- Dataset excerpts -
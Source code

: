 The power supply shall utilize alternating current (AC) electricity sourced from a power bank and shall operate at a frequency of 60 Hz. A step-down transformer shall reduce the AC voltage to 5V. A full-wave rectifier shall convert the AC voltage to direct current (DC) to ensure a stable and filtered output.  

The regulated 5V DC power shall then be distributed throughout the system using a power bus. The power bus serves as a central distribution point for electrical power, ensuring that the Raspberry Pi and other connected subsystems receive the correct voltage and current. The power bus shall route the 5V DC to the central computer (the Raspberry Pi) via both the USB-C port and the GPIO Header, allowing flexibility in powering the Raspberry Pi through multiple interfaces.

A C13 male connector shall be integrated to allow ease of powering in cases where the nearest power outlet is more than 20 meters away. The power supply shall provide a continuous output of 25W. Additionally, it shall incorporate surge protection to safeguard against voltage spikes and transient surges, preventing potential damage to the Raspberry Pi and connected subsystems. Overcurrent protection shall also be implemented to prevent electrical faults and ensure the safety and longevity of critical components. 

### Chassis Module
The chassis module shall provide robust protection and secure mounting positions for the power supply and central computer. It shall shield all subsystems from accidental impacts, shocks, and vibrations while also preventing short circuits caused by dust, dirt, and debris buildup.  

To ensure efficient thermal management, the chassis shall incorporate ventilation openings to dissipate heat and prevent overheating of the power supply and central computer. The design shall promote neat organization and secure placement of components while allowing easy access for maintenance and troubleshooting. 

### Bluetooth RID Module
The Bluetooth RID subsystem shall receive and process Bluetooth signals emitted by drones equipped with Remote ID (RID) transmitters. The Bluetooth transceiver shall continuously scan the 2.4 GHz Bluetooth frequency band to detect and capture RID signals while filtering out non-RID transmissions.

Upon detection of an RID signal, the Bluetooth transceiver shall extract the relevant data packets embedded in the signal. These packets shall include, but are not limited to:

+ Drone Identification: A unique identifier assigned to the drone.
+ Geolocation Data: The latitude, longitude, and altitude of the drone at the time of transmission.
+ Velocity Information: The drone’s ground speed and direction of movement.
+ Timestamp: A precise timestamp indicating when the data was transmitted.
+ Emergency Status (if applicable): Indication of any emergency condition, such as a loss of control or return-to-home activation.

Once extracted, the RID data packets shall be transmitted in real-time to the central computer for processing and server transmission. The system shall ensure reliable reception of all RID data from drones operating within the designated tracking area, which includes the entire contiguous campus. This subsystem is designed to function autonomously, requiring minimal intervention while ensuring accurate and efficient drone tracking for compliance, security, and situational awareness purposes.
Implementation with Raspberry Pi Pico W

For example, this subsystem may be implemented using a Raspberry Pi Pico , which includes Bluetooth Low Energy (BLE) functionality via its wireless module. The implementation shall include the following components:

- What to work on -
After locating the line with "The regulated 5V" in the material above, return it and each line after it exactly, ending at the line with "The chassis module".

- Task answer -
The regulated 5V DC power shall then be distributed throughout the system using a power bus. The power bus serves as a central distribution point for electrical power, ensuring that the Raspberry Pi and other connected subsystems receive the correct voltage and current. The power bus shall route the 5V DC to the central computer (the Raspberry Pi) via both the USB-C port and the GPIO Header, allowing flexibility in powering the Raspberry Pi through multiple interfaces.

A C13 male connector shall be integrated to allow ease of powering in cases where the nearest power outlet is more than 20 meters away. The power supply shall provide a continuous output of 25W. Additionally, it shall incorporate surge protection to safeguard against voltage spikes and transient surges, preventing potential damage to the Raspberry Pi and connected subsystems. Overcurrent protection shall also be implemented to prevent electrical faults and ensure the safety and longevity of critical components. 

### Chassis Module
The chassis module shall provide robust protection and secure mounting positions for the power supply and central computer. It shall shield all subsystems from accidental impacts, shocks, and vibrations while also preventing short circuits caused by dust, dirt, and debris buildup.  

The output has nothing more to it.